Whenever a line below includes the word "show", copy that line.
■ ■ ■
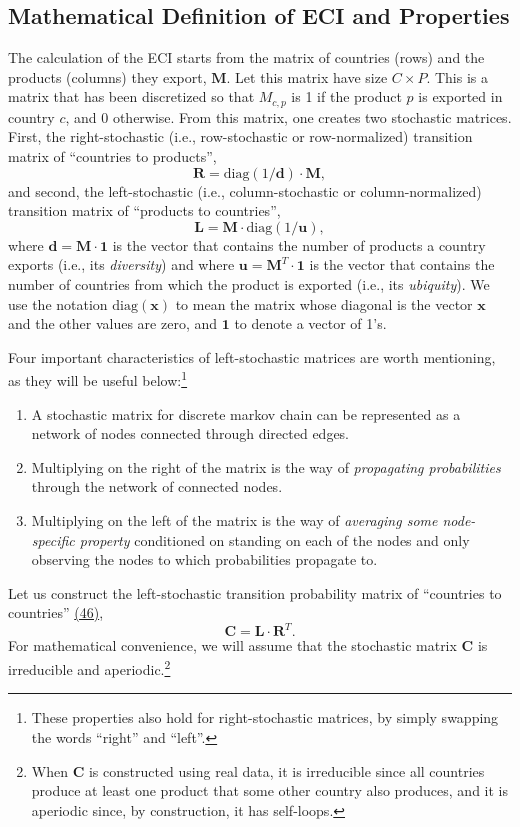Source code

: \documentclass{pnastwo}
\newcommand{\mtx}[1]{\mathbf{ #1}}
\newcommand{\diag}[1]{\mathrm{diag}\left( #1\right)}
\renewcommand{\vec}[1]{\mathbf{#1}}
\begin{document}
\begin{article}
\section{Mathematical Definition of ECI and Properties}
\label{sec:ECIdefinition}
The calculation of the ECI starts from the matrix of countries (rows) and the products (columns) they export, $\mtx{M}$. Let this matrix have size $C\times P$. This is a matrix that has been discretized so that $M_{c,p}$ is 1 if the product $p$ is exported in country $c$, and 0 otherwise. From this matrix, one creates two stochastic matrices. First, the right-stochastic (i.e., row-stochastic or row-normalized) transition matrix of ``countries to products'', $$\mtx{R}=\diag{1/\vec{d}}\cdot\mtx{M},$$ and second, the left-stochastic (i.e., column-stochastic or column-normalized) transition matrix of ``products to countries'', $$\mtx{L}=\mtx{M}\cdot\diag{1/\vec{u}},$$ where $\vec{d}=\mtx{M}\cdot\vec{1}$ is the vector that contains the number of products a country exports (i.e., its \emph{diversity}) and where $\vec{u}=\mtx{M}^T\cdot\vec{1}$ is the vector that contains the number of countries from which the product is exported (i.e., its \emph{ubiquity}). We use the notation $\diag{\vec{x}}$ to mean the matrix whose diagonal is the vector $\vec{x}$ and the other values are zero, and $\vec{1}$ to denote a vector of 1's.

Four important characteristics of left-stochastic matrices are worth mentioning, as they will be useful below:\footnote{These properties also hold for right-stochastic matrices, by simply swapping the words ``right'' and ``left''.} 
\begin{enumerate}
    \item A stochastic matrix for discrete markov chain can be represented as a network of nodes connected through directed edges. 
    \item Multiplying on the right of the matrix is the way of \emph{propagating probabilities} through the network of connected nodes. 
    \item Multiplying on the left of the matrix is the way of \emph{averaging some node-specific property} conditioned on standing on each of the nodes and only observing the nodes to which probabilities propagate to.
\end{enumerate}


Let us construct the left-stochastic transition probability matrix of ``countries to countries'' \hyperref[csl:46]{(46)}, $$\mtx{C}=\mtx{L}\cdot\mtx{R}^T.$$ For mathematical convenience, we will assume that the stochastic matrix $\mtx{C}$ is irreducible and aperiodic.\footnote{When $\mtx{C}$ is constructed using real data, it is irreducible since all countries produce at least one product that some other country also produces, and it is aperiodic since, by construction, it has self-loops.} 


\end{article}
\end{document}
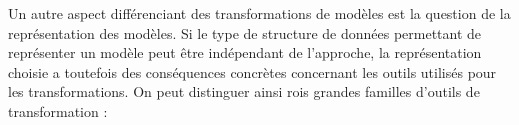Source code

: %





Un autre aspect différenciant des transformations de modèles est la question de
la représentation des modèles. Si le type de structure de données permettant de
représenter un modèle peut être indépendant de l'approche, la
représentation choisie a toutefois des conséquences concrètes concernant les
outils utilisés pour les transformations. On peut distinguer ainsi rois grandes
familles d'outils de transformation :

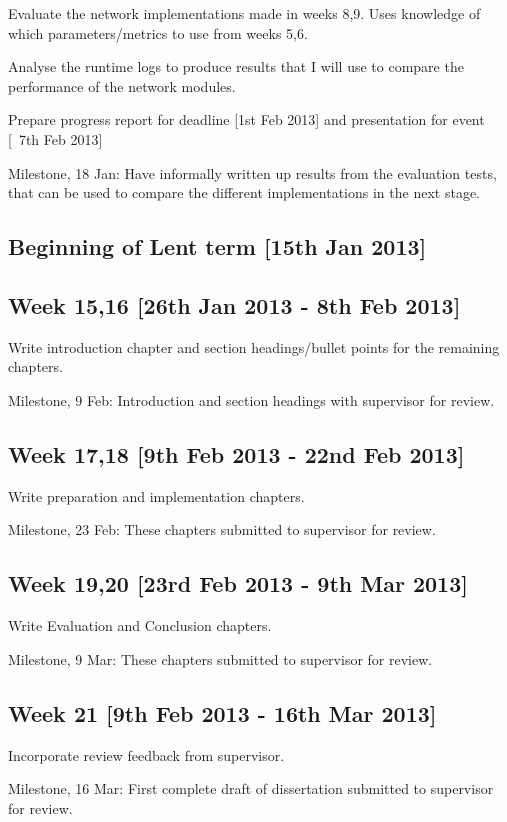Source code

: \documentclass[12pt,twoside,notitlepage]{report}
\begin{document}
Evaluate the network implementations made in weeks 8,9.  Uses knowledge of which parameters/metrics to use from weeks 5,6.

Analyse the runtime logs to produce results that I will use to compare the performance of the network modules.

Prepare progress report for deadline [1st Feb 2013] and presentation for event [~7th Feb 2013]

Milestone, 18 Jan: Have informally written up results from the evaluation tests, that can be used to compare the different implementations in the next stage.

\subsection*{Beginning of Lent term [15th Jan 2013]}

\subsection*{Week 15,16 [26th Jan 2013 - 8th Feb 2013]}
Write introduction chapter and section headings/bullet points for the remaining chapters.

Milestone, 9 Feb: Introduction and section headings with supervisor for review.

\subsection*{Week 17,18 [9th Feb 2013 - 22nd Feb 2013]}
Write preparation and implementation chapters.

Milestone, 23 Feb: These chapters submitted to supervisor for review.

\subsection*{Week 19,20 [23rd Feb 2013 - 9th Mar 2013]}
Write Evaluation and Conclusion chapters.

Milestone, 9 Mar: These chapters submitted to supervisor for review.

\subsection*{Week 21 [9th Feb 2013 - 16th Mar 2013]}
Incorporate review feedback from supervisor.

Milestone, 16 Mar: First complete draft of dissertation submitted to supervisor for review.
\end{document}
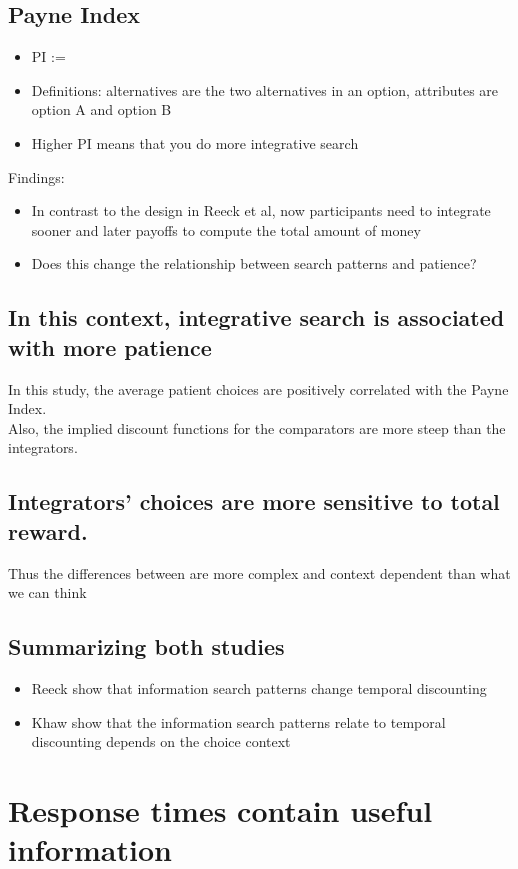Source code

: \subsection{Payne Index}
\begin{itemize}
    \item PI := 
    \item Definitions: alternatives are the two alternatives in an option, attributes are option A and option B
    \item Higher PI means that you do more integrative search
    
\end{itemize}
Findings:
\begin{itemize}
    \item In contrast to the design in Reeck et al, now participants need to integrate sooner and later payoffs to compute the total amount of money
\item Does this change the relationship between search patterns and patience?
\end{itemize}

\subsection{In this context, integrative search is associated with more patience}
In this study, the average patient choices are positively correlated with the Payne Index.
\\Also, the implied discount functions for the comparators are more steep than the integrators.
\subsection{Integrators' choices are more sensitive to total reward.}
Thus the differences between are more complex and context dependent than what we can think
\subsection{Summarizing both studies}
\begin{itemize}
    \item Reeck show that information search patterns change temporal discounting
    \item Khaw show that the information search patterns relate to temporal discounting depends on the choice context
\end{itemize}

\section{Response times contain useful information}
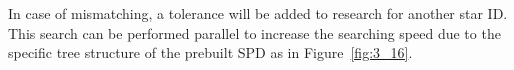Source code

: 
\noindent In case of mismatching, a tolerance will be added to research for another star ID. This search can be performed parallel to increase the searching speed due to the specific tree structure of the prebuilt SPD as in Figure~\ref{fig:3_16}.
■ ■ ■
WRITTEN SOLUTION:
    \item Reeck show that information search patterns change temporal discounting
    \item Khaw show that the information search patterns relate to temporal discounting depends on the choice context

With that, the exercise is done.